If I’d actually seen Rickie come out to his aunt and uncle on TV? I would’ve understood that. It would’ve made a difference in my understanding of gayness. It would’ve made a difference in my straight friends’ understanding, too. The impact of a scene like that would have been overwhelmingly positive for everyone I knew at the time, even though the scene itself would’ve been really sad.
But I didn’t see it. It happened off-screen. We never even got to hear it described. And I’ve never heard anyone involved with MSCL talk about why that is.
Now, I’m sure one could come up with a perfectly reasonable explanation of why it made story sense to start with the aftermath of the coming out scene. One could say that what really mattered was how Rickie coped with it and how it affected the other characters, and that special guest star Juliana Hatfield’s contract required that she get a certain amount of screentime, and that viewers really just cared about whether Angela and Jordan were going to kiss that week, and whatever else.
But I’m pretty sure the ultimate reason we never saw that scene was because the creators and writers of MSCL knew the network wouldn’t have allowed them to show it. They could touch on the gay stuff, but it had to be on the periphery; it couldn’t be too obvious to the audience what, exactly, was going on. I suspect something similar was at work when Angela described Rickie as “bi” in the pilot, even though it was very clear that the writers knew from day one that Rickie was gay. Using that word might’ve bought them some leeway with the network. But it confused the hell out of me as a 15-year-old viewer.

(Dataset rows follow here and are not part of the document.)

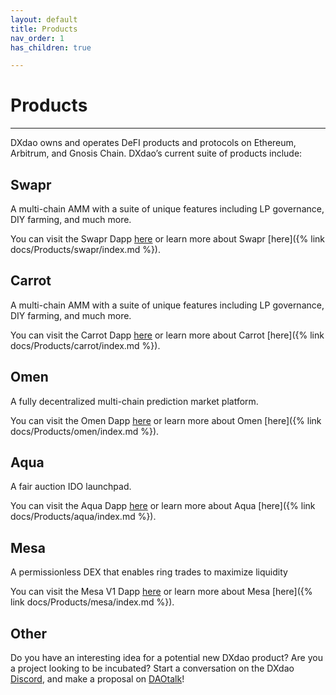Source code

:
 ```yaml
---
layout: default
title: Products
nav_order: 1
has_children: true

---
```


# Products

___

DXdao owns and operates DeFI products and protocols on Ethereum, Arbitrum, and Gnosis Chain. DXdao’s current suite of products include:

## Swapr

A multi-chain AMM with a suite of unique features including LP governance, DIY farming, and much more.

You can visit the Swapr Dapp <a href="https://swapr.eth.link/#/swap" target="_blank">here</a> or learn more about Swapr [here]({% link docs/Products/swapr/index.md %}).

## Carrot

A multi-chain AMM with a suite of unique features including LP governance, DIY farming, and much more.

You can visit the Carrot Dapp <a href="https://carrot.eth.link/#/swap" target="_blank">here</a> or learn more about Carrot [here]({% link docs/Products/carrot/index.md %}).

## Omen

A fully decentralized multi-chain prediction market platform.

You can visit the Omen Dapp <a href="https://omen.eth.link/#/liquidity" target="_blank">here</a> or learn more about Omen [here]({% link docs/Products/omen/index.md %}).

## Aqua

A fair auction IDO launchpad.

You can visit the Aqua Dapp <a href="https://aqua.eth.link/" target="_blank">here</a> or learn more about Aqua [here]({% link docs/Products/aqua/index.md %}).

## Mesa

A permissionless DEX that enables ring trades to maximize liquidity

You can visit the Mesa V1 Dapp <a href="https://mesa.eth.link/" target="_blank">here</a> or learn more about Mesa [here]({% link docs/Products/mesa/index.md %}).

## Other

Do you have an interesting idea for a potential new DXdao product? Are you a project looking to be incubated? Start a conversation on the DXdao <a href="https://discord.gg/4QXEJQkvHH" target="_blank">Discord</a>, and make a proposal on <a href="https://daotalk.org/c/dx-dao/15" target="_blank">DAOtalk</a>!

And yes, things have evolved since 1995. Now we have Kurt, and everything is good with the world and la la la (or the EW article certainly seemed to think that was the case, anyway).

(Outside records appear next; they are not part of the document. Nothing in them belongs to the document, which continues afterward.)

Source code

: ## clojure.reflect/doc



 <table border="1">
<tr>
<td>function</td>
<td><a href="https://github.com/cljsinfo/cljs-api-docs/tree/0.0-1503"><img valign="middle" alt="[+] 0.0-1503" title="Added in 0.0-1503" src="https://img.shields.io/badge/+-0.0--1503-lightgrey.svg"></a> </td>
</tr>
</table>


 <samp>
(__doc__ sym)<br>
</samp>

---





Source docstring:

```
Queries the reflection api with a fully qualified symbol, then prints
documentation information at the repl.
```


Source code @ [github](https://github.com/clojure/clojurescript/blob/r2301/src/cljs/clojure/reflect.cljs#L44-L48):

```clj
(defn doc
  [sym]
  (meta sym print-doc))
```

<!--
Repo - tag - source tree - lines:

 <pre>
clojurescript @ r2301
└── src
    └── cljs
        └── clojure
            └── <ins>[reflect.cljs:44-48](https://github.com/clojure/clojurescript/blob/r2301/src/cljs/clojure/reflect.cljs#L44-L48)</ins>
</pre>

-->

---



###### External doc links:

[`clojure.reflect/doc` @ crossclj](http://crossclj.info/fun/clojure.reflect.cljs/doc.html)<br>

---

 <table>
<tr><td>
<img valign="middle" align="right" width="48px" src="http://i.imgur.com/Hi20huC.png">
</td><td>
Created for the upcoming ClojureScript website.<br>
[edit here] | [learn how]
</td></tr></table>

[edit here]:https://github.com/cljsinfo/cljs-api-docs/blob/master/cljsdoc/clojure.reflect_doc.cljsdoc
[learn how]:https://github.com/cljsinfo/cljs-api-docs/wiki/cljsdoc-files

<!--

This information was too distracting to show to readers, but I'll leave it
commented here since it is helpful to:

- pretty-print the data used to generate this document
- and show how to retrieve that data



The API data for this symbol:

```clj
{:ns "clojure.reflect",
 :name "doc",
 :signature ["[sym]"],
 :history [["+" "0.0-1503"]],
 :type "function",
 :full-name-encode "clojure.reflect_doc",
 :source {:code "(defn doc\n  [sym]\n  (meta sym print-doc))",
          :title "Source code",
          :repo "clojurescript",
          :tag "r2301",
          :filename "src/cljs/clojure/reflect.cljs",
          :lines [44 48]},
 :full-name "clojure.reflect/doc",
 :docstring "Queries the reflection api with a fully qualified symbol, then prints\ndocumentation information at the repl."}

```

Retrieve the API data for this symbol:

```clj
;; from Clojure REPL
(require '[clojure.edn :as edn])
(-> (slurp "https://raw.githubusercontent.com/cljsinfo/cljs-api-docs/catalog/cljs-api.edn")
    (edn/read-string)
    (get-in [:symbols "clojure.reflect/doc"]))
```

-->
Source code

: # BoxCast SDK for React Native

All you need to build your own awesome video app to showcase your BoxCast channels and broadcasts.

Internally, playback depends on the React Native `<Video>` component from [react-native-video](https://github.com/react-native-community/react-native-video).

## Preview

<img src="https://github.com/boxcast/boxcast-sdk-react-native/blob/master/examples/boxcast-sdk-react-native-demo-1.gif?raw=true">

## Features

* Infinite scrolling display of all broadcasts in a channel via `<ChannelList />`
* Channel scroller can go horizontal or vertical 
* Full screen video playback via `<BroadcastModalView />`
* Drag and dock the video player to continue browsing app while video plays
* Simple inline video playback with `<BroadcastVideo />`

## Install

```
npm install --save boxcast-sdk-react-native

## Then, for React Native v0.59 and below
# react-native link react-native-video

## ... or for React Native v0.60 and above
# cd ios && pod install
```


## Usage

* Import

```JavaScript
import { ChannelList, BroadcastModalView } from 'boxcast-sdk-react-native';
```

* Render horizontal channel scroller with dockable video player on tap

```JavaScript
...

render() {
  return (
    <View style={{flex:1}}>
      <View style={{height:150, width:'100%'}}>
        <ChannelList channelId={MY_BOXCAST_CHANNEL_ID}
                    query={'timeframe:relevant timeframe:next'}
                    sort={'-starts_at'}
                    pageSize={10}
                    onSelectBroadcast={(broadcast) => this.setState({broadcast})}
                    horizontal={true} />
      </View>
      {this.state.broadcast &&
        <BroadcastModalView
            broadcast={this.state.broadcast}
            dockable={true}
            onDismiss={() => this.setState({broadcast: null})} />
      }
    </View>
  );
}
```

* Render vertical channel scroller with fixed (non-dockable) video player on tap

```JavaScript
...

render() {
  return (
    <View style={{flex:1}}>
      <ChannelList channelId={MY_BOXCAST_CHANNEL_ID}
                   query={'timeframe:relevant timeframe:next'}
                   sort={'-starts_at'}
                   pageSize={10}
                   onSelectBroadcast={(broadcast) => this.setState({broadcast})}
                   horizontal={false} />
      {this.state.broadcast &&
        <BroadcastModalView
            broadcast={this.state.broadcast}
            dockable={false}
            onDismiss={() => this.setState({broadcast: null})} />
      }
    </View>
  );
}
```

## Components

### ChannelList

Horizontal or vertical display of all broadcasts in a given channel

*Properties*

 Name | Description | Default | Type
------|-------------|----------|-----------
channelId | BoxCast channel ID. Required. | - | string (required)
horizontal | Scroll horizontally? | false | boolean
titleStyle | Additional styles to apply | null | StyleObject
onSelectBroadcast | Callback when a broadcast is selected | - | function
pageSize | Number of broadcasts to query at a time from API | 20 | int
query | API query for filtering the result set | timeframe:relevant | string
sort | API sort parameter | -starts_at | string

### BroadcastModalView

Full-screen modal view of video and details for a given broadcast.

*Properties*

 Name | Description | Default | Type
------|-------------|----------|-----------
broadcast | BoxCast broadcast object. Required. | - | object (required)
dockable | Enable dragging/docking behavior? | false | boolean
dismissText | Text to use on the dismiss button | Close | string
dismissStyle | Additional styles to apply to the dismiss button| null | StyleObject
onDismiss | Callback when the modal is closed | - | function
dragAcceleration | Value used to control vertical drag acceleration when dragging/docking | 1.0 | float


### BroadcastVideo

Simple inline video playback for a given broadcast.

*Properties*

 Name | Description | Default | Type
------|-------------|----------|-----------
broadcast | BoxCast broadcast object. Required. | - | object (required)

But speaking of Kurt, I’m just going to point this out: Yes, we now have a mainstream show on which gay-related storylines have been prominently featured for the duration of its run, and which features three LGBT regular teen characters (I’m counting Santana and Brittany, so there) and two significant LGBT recurring characters. But the fact remains that we have seen exactly one same-sex kiss on the show. And that kiss was nonconsensual.

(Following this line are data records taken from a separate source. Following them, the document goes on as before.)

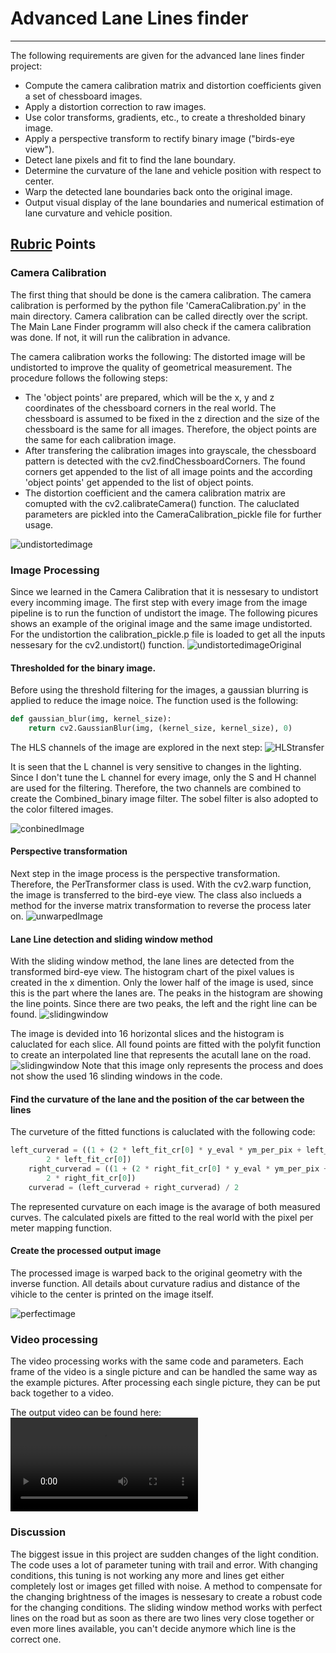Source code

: # Advanced Lane Lines finder
---

The following requirements are given for the advanced lane lines finder project:

* Compute the camera calibration matrix and distortion coefficients given a set of chessboard images.
* Apply a distortion correction to raw images.
* Use color transforms, gradients, etc., to create a thresholded binary image.
* Apply a perspective transform to rectify binary image ("birds-eye view").
* Detect lane pixels and fit to find the lane boundary.
* Determine the curvature of the lane and vehicle position with respect to center.
* Warp the detected lane boundaries back onto the original image.
* Output visual display of the lane boundaries and numerical estimation of lane curvature and vehicle position.

[//]: # (Image References)

[image1]: ./Writeup_images/1.png 
[image2]: ./Writeup_images/2.png 
[image3]: ./Writeup_images/hls.png 
[image4]: Writeup_images/combined2.png 
[image5]: ./Writeup_images/5.png 
[image6]: ./Writeup_images/6.png 
[image7]: ./Writeup_images/7.png 
[image8]: ./Writeup_images/8.png 
[video1]: ./output_images/project_video.mp4 "Video"

[Rubric](https://review.udacity.com/#!/rubrics/571/view) Points
---

### Camera Calibration
The first thing that should be done is the camera calibration. The camera calibration is performed by the python file 'CameraCalibration.py' in the main directory.
Camera calibration can be called directly over the script. The Main Lane Finder programm will also check if the camera calibration was done. If not, it will run the calibration in advance.  

The camera calibration works the following: The distorted image will be undistorted to improve the quality of geometrical measurement.
The procedure follows the following steps:
* The 'object points' are prepared, which will be the x, y and z coordinates of the chessboard corners in the real world. 
The chessboard is assumed to be fixed in the z direction and the size of the chessboard is the same for all images. Therefore, the 
object points are the same for each calibration image.
* After transfering the calibration images into grayscale, the chessboard pattern is detected with the cv2.findChessboardCorners. 
The found corners get appended to the list of all image points and the according 'object points' get appended to the list of object points.
* The distortion coefficient and the camera calibration matrix are comupted with the cv2.calibrateCamera() function. The caluclated
parameters are pickled into the CameraCalibration_pickle file for further usage.


![undistortedimage][image1]

### Image Processing

Since we learned in the Camera Calibration that it is nessesary to undistort every incomming image. The first
step with every image from the image pipeline is to run the function of undistort the image. The following picures
shows an example of the original image and the same image undistorted.
For the undistortion the calibration_pickle.p file is loaded to get all the inputs nessesary for the cv2.undistort() function.
![undistortedimageOriginal][image2]


#### Thresholded for the binary image.

Before using the threshold filtering for the images, a gaussian blurring is applied to reduce the image noice. The function used
is the following:

```python
def gaussian_blur(img, kernel_size):
    return cv2.GaussianBlur(img, (kernel_size, kernel_size), 0)
```

The HLS channels of the image are explored in the next step:
![HLStransfer][image3]

It is seen that the L channel is very sensitive to changes in the lighting. Since I don't tune the L channel for every image,
only the S and H channel are used for the filtering. Therefore, the two channels are combined to create the Combined_binary
image filter. The sobel filter is also adopted to the color filtered images. 

![conbinedImage][image4]

#### Perspective transformation

Next step in the image process is the perspective transformation. Therefore, the PerTransformer class is used. 
With the cv2.warp function, the image is transferred to the bird-eye view. The class also inclueds a method for the inverse
matrix transformation to reverse the process later on.
![unwarpedImage][image5]

#### Lane Line detection and sliding window method

With the sliding window method, the lane lines are detected from the transformed bird-eye view.
The histogram chart of the pixel values is created in the x dimention. Only the lower half of the image is used, since
this is the part where the lanes are. The peaks in the histogram are showing the line points. Since there are two peaks,
the left and the right line can be found.
![slidingwindow][image6]

The image is devided into 16 horizontal slices and the histogram is caluclated for each slice. All found points are fitted
with the polyfit function to create an interpolated line that represents the acutall lane on the road.
![slidingwindow][image7]
Note that this image only represents the process and does not show the used 16 slinding windows in the code.

#### Find the curvature of the lane and the position of the car between the lines

The curveture of the fitted functions is caluclated with the following code:
```python
left_curverad = ((1 + (2 * left_fit_cr[0] * y_eval * ym_per_pix + left_fit_cr[1]) ** 2) ** 1.5) / np.absolute(
        2 * left_fit_cr[0])
    right_curverad = ((1 + (2 * right_fit_cr[0] * y_eval * ym_per_pix + right_fit_cr[1]) ** 2) ** 1.5) / np.absolute(
        2 * right_fit_cr[0])
    curverad = (left_curverad + right_curverad) / 2

```

The represented curvature on each image is the avarage of both measured curves.
The calculated pixels are fitted to the real world with the pixel per meter mapping function.

#### Create the processed output image

The processed image is warped back to the original geometry with the inverse function. All details about curvature radius and distance
of the vihicle to the center is printed on the image itself.

![perfectimage][image8]

### Video processing

The video processing works with the same code and parameters. Each frame of the video is a single picture and can be handled
the same way as the example pictures. After processing each single picture, they can be put back together to a video. 

The output video can be found here:
![Project Video][video1]

### Discussion

The biggest issue in this project are sudden changes of the light condition. The code uses a lot of parameter tuning with
trail and error. With changing conditions, this tuning is not working any more and lines get either completely lost or images
get filled with noise. A method to compensate for the changing brightness of the images is nessesary to create a robust
code for the changing conditions. The sliding window method works with perfect lines on the road but as soon as there are
two lines very close together or even more lines available, you can't decide anymore which line is the correct one.


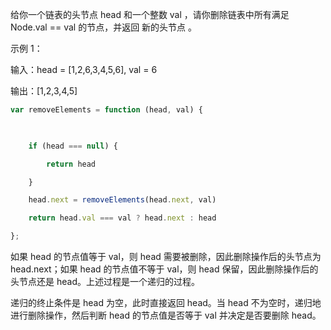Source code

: 给你一个链表的头节点 head 和一个整数 val ，请你删除链表中所有满足 Node.val == val 的节点，并返回 新的头节点 。

  

示例 1：

输入：head = [1,2,6,3,4,5,6], val = 6

输出：[1,2,3,4,5]


```js
var removeElements = function (head, val) {

  

    if (head === null) {

        return head

    }

    head.next = removeElements(head.next, val)

    return head.val === val ? head.next : head

};
```

如果 head 的节点值等于 val，则 head 需要被删除，因此删除操作后的头节点为 head.next；如果 head 的节点值不等于 val，则 head 保留，因此删除操作后的头节点还是 head。上述过程是一个递归的过程。

递归的终止条件是 head 为空，此时直接返回 head。当 head 不为空时，递归地进行删除操作，然后判断 head 的节点值是否等于 val 并决定是否要删除 head。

Of course, I’m sure if you asked the people involved in creating Glee they would say that that was done entirely for story reasons too. As was, undoubtedly, the censoring of the word “transsexual” from the Rocky Horror episode. (ETA in April: I now retract my criticism of the lack of same-sex kisses on Glee, as that clearly was being done for story reasons; however, the Rocky Horror criticism still stands.)
Which is all to say that I’m glad there are a fairly decent number of books published each year now for YA audiences with LGBT protagonists.
Except for the part where it’s still hard to get LGBT YA books published. And the part where when they do get published, it’s hard for them to get serious promotion or distribution, and it’s not at all uncommon for them to be challenged. Meaning that often, the first time a kid hears about a LGBT book, it’s because that book is being taken away from them before they’ve even had a chance to read it.
So I don’t know what the solution to any of this is. But I knew examples of both fictional and nonfictional gay teens are incredibly important to kids growing up, whether the kids themselves are gay or straight or something else.
And I know I’m going to keep coming back to my My So-Called Life DVDs when I can. Got to make up for lost time.